Assigned task ::
Lines that include "denomina" make up the answer; copy all of them from the data below.

-*-*-

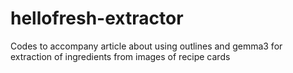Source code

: # hellofresh-extractor
Codes to accompany article about using outlines and gemma3 for extraction of ingredients from images of recipe cards
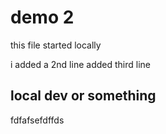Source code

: # demo 2
this file started locally 

i added a 2nd line 
added third line 


## local dev or something 
fdfafsefdffds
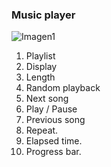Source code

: ### Music player

![Imagen1](http://static.energysistem.com/images/manuals/42674/56e9971d021d8.jpg)

1. Playlist
2. Display
3. Length
4. Random playback
5. Next song
6. Play / Pause
7. Previous song
8. Repeat.
9. Elapsed time.
10. Progress bar.
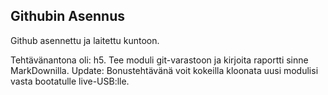 ## Githubin Asennus

Github asennettu ja laitettu kuntoon.

Tehtävänantona oli: h5. Tee moduli git-varastoon ja kirjoita raportti sinne MarkDownilla. Update: Bonustehtävänä voit kokeilla kloonata uusi modulisi vasta bootatulle live-USB:lle.


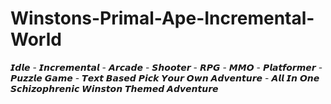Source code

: # Winstons-Primal-Ape-Incremental-World
𝙄𝙙𝙡𝙚 - 𝙄𝙣𝙘𝙧𝙚𝙢𝙚𝙣𝙩𝙖𝙡 - 𝘼𝙧𝙘𝙖𝙙𝙚 - 𝙎𝙝𝙤𝙤𝙩𝙚𝙧 - 𝙍𝙋𝙂 - 𝙈𝙈𝙊 - 𝙋𝙡𝙖𝙩𝙛𝙤𝙧𝙢𝙚𝙧 - 𝙋𝙪𝙯𝙯𝙡𝙚 𝙂𝙖𝙢𝙚 - 𝙏𝙚𝙭𝙩 𝘽𝙖𝙨𝙚𝙙 𝙋𝙞𝙘𝙠 𝙔𝙤𝙪𝙧 𝙊𝙬𝙣 𝘼𝙙𝙫𝙚𝙣𝙩𝙪𝙧𝙚 - 𝘼𝙡𝙡 𝙄𝙣 𝙊𝙣𝙚 𝙎𝙘𝙝𝙞𝙯𝙤𝙥𝙝𝙧𝙚𝙣𝙞𝙘 𝙒𝙞𝙣𝙨𝙩𝙤𝙣 𝙏𝙝𝙚𝙢𝙚𝙙 𝘼𝙙𝙫𝙚𝙣𝙩𝙪𝙧𝙚

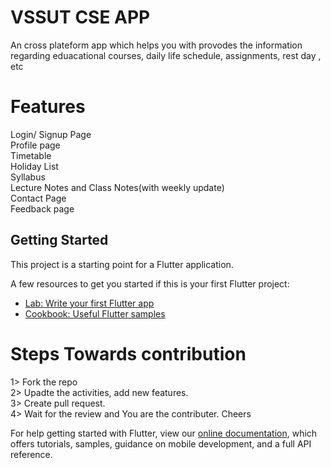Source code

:# VSSUT CSE APP

An cross plateform app which helps you with provodes the information regarding eduacational courses, daily life schedule, assignments, rest day , etc

# Features

Login/ Signup Page <br>
Profile page <br>
Timetable <br>
Holiday List <br>
Syllabus <br>
Lecture Notes and Class Notes(with weekly update) <br>
Contact Page <br>
Feedback page <br>


## Getting Started

This project is a starting point for a Flutter application.

A few resources to get you started if this is your first Flutter project:

- [Lab: Write your first Flutter app](https://flutter.dev/docs/get-started/codelab)
- [Cookbook: Useful Flutter samples](https://flutter.dev/docs/cookbook)

# Steps Towards contribution
1> Fork the repo <br>
2> Upadte the activities, add new features. <br>
3> Create pull request. <br>
4> Wait for the review and You are the contributer. Cheers <br>

For help getting started with Flutter, view our
[online documentation](https://flutter.dev/docs), which offers tutorials,
samples, guidance on mobile development, and a full API reference.
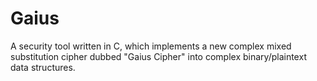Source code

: # Gaius
A security tool written in C, which implements a new complex mixed substitution cipher dubbed "Gaius Cipher" into complex binary/plaintext data structures.
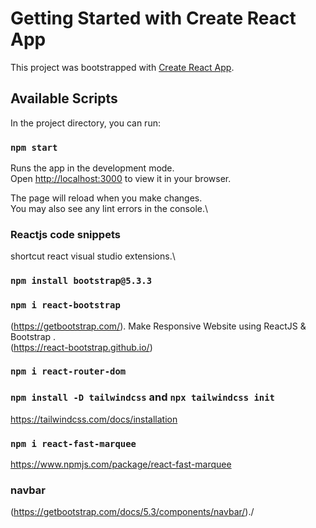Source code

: # Getting Started with Create React App

This project was bootstrapped with [Create React App](https://github.com/facebook/create-react-app).

## Available Scripts

In the project directory, you can run:

### `npm start`

Runs the app in the development mode.\
Open [http://localhost:3000](http://localhost:3000) to view it in your browser.

The page will reload when you make changes.\
You may also see any lint errors in the console.\

### Reactjs code snippets

shortcut react visual studio extensions.\

### `npm install bootstrap@5.3.3`

### `npm i react-bootstrap`

(https://getbootstrap.com/).
Make Responsive Website using ReactJS & Bootstrap .\
(https://react-bootstrap.github.io/)

### `npm i react-router-dom`

### `npm install -D tailwindcss` and `npx tailwindcss init`

https://tailwindcss.com/docs/installation

### `npm i react-fast-marquee`

https://www.npmjs.com/package/react-fast-marquee

### navbar

(https://getbootstrap.com/docs/5.3/components/navbar/)./
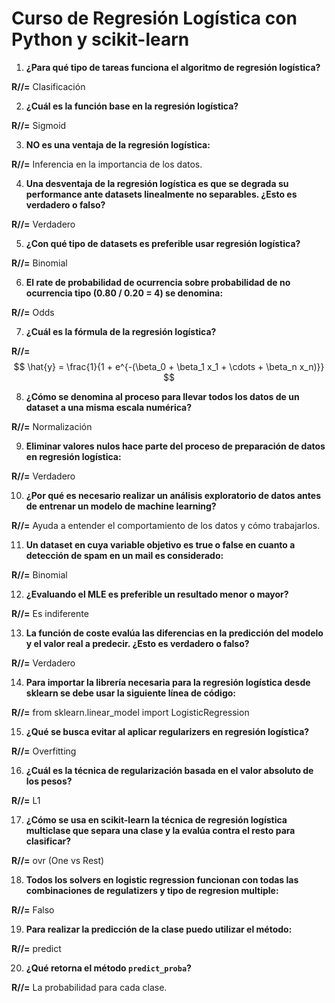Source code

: # Curso de Regresión Logística con Python y scikit-learn

1. **¿Para qué tipo de tareas funciona el algoritmo de regresión logística?**
   
**R//=** Clasificación

2. **¿Cuál es la función base en la regresión logística?**
 
**R//=** Sigmoid

3. **NO es una ventaja de la regresión logística:**
   
**R//=** Inferencia en la importancia de los datos.

4. **Una desventaja de la regresión logística es que se degrada su performance ante datasets linealmente no separables. ¿Esto es verdadero o falso?**
   
**R//=** Verdadero

5. **¿Con qué tipo de datasets es preferible usar regresión logística?**
    
**R//=** Binomial

6. **El rate de probabilidad de ocurrencia sobre probabilidad de no ocurrencia tipo (0.80 / 0.20 = 4) se denomina:**
    
**R//=** Odds

7. **¿Cuál es la fórmula de la regresión logística?**
    
**R//=** 
   $$
   \hat{y} = \frac{1}{1 + e^{-(\beta_0 + \beta_1 x_1 + \cdots + \beta_n x_n)}}
   $$


8. **¿Cómo se denomina al proceso para llevar todos los datos de un dataset a una misma escala numérica?**
    
**R//=** Normalización

9. **Eliminar valores nulos hace parte del proceso de preparación de datos en regresión logística:**
    
**R//=** Verdadero

10. **¿Por qué es necesario realizar un análisis exploratorio de datos antes de entrenar un modelo de machine learning?**
    
**R//=** Ayuda a entender el comportamiento de los datos y cómo trabajarlos.

11. **Un dataset en cuya variable objetivo es true o false en cuanto a detección de spam en un mail es considerado:**
    
**R//=** Binomial

12. **¿Evaluando el MLE es preferible un resultado menor o mayor?**
    
**R//=** Es indiferente

13. **La función de coste evalúa las diferencias en la predicción del modelo y el valor real a predecir. ¿Esto es verdadero o falso?**
    
**R//=** Verdadero

14. **Para importar la librería necesaria para la regresión logística desde sklearn se debe usar la siguiente línea de código:**
    
**R//=** from sklearn.linear_model import LogisticRegression

15. **¿Qué se busca evitar al aplicar regularizers en regresión logística?**
    
**R//=** Overfitting

16. **¿Cuál es la técnica de regularización basada en el valor absoluto de los pesos?**
    
**R//=** L1

17. **¿Cómo se usa en scikit-learn la técnica de regresión logística multiclase que separa una clase y la evalúa contra el resto para clasificar?**
    
**R//=** ovr (One vs Rest)

18. **Todos los solvers en logistic regression funcionan con todas las combinaciones de regulatizers y tipo de regresion multiple:**
    
**R//=** Falso

19. **Para realizar la predicción de la clase puedo utilizar el método:**
    
**R//=** predict

20. **¿Qué retorna el método `predict_proba`?**
    
**R//=** La probabilidad para cada clase.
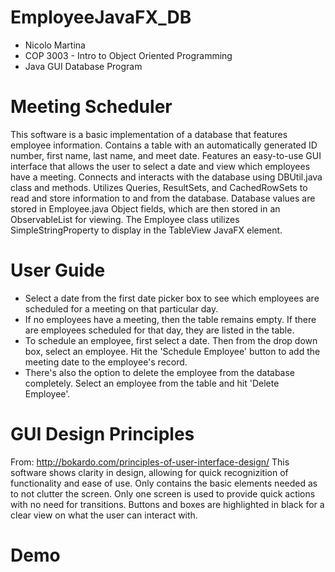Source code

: # EmployeeJavaFX_DB
* Nicolo Martina
* COP 3003 - Intro to Object Oriented Programming
* Java GUI Database Program

# Meeting Scheduler
<p>This software is a basic implementation of a database that features employee information. Contains a table with an automatically generated ID number, first name, last name, and meet date. Features an easy-to-use GUI interface that allows the user to select a date and view which employees have a meeting. Connects and interacts with the database using DBUtil.java class and methods. Utilizes Queries, ResultSets, and CachedRowSets to read and store information to and from the database. Database values are stored in Employee.java Object fields, which are then stored in an ObservableList for viewing. The Employee class utilizes SimpleStringProperty to display in the TableView JavaFX element.</p>

# User Guide
* Select a date from the first date picker box to see which employees are scheduled for a meeting on that particular day.
* If no employees have a meeting, then the table remains empty. If there are employees scheduled for that day, they are listed in the table.
* To schedule an employee, first select a date. Then from the drop down box, select an employee. Hit the 'Schedule Employee' button to add the meeting date to the employee's record.
* There's also the option to delete the employee from the database completely. Select an employee from the table and hit 'Delete Employee'.

# GUI Design Principles
From: http://bokardo.com/principles-of-user-interface-design/
This software shows clarity in design, allowing for quick recognizition of functionality and ease of use. Only contains the basic elements needed as to not clutter the screen. Only one screen is used to provide quick actions with no need for transitions. Buttons and boxes are highlighted in black for a clear view on what the user can interact with. 

# Demo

-*-*-

Exercise answer ::
6. **El rate de probabilidad de ocurrencia sobre probabilidad de no ocurrencia tipo (0.80 / 0.20 = 4) se denomina:**
8. **¿Cómo se denomina al proceso para llevar todos los datos de un dataset a una misma escala numérica?**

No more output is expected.